■ Data for analysis
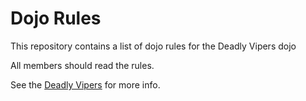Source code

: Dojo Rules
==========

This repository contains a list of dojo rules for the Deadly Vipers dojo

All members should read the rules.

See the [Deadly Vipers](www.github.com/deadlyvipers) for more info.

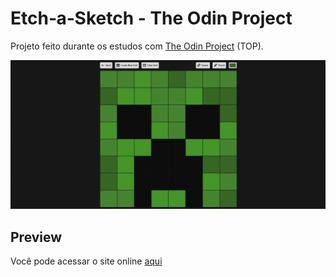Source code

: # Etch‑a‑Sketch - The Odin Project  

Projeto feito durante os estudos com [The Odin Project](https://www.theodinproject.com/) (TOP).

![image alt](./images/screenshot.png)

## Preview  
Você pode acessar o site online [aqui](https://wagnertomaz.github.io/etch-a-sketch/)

* * *

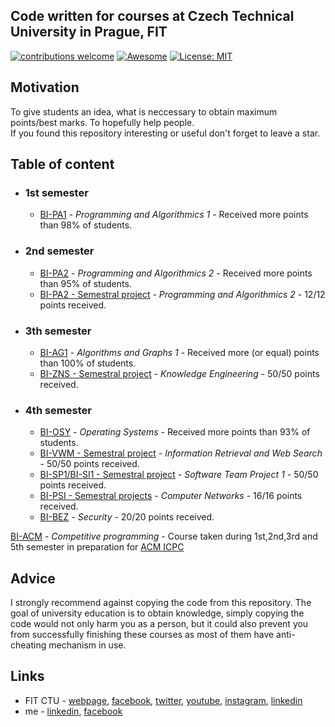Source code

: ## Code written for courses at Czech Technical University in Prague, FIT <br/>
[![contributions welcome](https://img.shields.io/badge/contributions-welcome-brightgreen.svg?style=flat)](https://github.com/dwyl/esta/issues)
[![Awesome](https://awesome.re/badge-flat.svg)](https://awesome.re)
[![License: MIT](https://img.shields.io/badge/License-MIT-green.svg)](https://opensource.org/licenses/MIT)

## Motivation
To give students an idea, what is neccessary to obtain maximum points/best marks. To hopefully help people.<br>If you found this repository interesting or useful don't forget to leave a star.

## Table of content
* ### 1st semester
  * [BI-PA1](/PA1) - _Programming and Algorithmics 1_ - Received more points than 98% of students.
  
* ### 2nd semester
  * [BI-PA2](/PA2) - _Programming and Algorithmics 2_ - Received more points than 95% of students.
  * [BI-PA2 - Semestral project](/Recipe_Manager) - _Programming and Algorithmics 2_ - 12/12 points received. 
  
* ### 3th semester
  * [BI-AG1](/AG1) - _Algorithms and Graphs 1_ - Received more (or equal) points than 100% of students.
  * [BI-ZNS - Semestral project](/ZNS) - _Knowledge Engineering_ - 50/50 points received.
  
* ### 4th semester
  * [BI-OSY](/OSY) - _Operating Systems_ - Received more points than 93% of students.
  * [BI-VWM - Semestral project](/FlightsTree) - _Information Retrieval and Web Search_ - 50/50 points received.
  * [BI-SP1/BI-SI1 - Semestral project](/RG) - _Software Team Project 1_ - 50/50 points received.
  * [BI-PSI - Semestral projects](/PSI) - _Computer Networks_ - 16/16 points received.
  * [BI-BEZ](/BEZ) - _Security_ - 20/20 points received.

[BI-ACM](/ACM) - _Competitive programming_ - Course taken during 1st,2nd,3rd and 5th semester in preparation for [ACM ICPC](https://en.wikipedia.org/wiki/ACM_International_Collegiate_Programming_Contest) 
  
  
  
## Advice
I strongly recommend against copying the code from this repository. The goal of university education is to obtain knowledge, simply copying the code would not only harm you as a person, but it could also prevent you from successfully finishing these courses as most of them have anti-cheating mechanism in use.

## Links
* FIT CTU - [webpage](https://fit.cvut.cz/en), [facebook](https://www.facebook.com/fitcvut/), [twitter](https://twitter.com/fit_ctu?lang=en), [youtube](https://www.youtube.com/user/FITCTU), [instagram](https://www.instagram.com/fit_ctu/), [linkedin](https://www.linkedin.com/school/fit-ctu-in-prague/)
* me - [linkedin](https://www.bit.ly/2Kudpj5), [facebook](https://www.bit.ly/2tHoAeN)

■ Task brief
Count every line of the data above that includes the word "students", then state the total and nothing more.

■ Exercise output
5